With the School District’s record clear, the Tattler has decided to watch carefully the District’s compliance with the California Environmental Quality Act (CEQA) as it proceeds with the ECCL design and construction.  On April 11th the Tattler wrote ECCL project director, Roy Miller, requesting all Environmental Impact Reports related to the planned ECCL, all CEQA notices, and to be placed on a list of “interested parties” to receive all future CEQA notices.  Mr. Miller replied that such documents were not currently available and would be available at the District office once “they have been prepared for public release”,  presumably after having been scrubbed clean.

However, we were surprised a few days later with the release of the monthly Progress Reports, dated March 1 and April 1, prepared by the City’s Building & Planning Director, Charlie Bryant, which each describe the School District providing the City with a copy of a traffic study for the ECCL project, and the City’s Building and Planning department responding to the District with comments.  The Progress Reports reveal no details of the traffic study.

If the earlier request for CEQA-related documents was not clear enough, the Tattler again wrote to the School District’s Roy Miller to request a copy of this ECCL traffic study.  For good measure, the City also received a request for the same ECCL traffic study document.

After several days, lawyers for both the City and the School District flatly refused the Tattler’s request for Public Documents.  City Attorney Biddle responded on behalf of the City that the traffic study was a “draft” not subject to the Public Records Act.  Mr. Biddle’s letter claims that “the public interest in withholding those records clearly outweighs the public interest in disclosure,” citing a California Supreme Court decision called Citizens for a Better Environment v. Department of Food and Agriculture

Phony Case Law
Readers might find it as amusing as we did to read the court opinion cited by Mr. Biddle (in the link above), because what the Court actually decides in that case is that the documents at issue have to be disclosed to the extent the document contains factual material and that only the expressions of opinion have to be redacted.  So, clearly this top secret ECCL traffic study is either entirely a work of opinion, and therefore not subject to disclosure, or a work containing factual material that the City and School District are improperly withholding from the public.  This leaves one to wonder what value a traffic study would have to a CEQA process if it were made up entirely of opinion and contained no facts on which to base those opinions.   Leave it to our School District to break exciting new ground in purely fictional traffic studies!  Bravo!  The Tattler expected nothing less.

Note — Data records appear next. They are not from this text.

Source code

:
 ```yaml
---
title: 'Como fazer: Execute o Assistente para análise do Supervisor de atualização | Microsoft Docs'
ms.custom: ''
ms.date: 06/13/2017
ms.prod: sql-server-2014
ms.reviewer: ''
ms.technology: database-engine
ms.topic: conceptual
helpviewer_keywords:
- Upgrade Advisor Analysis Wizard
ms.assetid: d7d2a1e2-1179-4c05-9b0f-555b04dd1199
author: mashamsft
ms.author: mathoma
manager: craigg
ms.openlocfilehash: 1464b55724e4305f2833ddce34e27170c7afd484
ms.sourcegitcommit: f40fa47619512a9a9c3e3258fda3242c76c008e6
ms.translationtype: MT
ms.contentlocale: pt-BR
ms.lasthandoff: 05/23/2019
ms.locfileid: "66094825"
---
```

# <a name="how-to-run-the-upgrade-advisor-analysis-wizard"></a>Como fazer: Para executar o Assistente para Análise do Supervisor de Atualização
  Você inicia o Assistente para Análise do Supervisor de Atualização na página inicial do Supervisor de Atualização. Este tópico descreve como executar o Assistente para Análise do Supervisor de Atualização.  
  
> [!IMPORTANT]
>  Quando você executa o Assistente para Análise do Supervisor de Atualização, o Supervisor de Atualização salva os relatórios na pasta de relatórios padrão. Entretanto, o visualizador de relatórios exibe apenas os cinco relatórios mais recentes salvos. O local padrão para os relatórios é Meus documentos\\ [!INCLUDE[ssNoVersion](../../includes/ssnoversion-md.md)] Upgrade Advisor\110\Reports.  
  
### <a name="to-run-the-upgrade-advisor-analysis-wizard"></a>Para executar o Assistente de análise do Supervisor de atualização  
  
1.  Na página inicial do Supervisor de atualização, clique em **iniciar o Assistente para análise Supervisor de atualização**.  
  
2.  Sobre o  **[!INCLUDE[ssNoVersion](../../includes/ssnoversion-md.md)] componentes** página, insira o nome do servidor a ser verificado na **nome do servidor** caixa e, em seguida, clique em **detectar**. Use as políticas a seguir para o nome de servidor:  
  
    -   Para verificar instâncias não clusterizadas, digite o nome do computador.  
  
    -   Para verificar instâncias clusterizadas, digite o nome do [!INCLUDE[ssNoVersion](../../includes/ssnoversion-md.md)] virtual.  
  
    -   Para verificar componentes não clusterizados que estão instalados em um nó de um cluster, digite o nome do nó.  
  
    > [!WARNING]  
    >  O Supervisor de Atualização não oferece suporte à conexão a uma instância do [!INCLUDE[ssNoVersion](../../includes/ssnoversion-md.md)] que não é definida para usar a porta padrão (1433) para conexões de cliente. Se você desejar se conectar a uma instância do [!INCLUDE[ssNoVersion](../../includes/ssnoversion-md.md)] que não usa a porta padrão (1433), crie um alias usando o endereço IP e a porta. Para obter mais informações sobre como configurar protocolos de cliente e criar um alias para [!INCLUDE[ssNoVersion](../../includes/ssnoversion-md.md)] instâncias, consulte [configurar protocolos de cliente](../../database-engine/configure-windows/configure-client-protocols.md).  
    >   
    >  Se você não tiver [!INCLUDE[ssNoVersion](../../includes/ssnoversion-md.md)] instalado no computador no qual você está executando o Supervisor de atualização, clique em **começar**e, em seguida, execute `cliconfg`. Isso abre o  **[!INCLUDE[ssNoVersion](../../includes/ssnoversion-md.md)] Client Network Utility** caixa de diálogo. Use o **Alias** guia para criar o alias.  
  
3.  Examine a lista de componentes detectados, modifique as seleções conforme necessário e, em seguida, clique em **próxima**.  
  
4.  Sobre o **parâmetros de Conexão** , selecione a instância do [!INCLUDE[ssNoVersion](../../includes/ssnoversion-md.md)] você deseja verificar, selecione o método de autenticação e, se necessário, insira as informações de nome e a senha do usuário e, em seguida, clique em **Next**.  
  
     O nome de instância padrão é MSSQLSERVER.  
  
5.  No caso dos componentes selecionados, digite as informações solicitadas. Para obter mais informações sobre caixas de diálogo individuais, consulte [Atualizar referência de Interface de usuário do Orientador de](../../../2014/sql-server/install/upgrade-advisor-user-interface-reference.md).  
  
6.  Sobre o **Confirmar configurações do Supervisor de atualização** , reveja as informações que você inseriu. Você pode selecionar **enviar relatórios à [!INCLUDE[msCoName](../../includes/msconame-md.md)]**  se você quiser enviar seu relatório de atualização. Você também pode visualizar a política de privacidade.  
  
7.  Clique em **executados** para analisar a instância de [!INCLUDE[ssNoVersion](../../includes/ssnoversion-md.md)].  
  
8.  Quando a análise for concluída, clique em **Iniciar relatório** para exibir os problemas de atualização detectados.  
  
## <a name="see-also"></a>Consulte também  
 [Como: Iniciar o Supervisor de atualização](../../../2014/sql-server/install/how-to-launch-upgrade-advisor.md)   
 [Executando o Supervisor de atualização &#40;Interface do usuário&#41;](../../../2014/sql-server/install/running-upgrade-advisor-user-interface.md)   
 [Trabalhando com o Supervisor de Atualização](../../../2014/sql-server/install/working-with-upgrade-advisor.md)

Mr. Biddle also argued that the documents requested were “deliberative materials necessary for robust agency discussion” and therefore subject to an exception to the Public Records Act intended to foster “robust policy discussions.” This is what the Tattler has always found to be true of both our City and School District. They never shy away from a “robust” policy debate… just so long as the public isn’t included.  If we're allowed to listen in, presumably the talk becomes wimpy and feeble.

This City and this School District, fearful as they are of transparency should come clean with regard to this withholding of documents.  We ask again, are these environmental documents for the Center of Community Life factual in nature?  If so, the City Attorney's own citation requires their release to the public, by his own reckoning he must make them available.  And in that case, Mr Biddle and the School District is wrong, for they are harming the public more by withholding these documents than by releasing them to the rightful owners, the public.